■ TO DO ■
From the listing below, copy each line that contains the word "Supplies".

■ EXTRACTED MATERIAL ■
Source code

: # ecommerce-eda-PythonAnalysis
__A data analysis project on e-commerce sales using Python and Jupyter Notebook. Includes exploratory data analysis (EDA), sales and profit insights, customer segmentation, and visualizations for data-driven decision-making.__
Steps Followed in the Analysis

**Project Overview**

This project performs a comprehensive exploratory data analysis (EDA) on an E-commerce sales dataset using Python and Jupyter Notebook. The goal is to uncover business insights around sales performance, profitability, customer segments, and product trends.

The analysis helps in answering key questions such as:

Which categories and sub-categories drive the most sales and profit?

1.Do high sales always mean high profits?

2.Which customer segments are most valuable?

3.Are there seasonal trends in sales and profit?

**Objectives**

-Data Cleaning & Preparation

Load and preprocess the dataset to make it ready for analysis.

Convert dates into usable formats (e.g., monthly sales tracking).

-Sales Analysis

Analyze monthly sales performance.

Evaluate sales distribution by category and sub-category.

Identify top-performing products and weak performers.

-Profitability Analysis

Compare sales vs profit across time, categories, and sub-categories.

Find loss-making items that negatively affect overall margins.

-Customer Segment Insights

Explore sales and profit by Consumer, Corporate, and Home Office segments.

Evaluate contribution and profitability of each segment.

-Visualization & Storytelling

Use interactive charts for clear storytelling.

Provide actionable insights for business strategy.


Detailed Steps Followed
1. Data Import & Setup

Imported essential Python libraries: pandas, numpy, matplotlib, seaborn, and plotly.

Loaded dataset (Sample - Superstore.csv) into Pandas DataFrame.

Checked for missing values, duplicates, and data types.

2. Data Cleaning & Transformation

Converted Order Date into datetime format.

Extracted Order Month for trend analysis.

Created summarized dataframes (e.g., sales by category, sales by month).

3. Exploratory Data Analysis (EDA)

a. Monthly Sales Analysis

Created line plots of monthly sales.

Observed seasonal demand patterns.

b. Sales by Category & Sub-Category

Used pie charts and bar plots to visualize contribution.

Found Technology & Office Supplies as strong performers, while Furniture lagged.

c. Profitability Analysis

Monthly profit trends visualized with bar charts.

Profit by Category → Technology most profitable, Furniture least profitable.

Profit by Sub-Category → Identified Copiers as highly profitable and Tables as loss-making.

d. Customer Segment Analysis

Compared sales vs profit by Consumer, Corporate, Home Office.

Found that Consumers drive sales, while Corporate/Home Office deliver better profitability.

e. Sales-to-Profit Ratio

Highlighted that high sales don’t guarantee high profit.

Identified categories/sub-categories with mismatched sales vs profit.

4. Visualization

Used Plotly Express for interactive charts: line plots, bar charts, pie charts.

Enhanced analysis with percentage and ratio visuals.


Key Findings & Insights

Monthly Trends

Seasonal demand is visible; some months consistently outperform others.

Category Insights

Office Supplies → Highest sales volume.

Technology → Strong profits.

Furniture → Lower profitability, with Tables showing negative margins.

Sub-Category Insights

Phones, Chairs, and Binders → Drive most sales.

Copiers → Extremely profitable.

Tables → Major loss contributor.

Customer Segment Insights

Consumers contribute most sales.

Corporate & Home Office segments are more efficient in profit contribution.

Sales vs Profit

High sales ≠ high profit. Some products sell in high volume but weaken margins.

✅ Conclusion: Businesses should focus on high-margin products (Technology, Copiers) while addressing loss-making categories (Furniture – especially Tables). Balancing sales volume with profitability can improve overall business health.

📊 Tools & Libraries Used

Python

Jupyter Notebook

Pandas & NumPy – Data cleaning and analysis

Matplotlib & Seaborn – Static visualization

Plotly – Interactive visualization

■ TASK ANSWER ■
Found Technology & Office Supplies as strong performers, while Furniture lagged.
Office Supplies → Highest sales volume.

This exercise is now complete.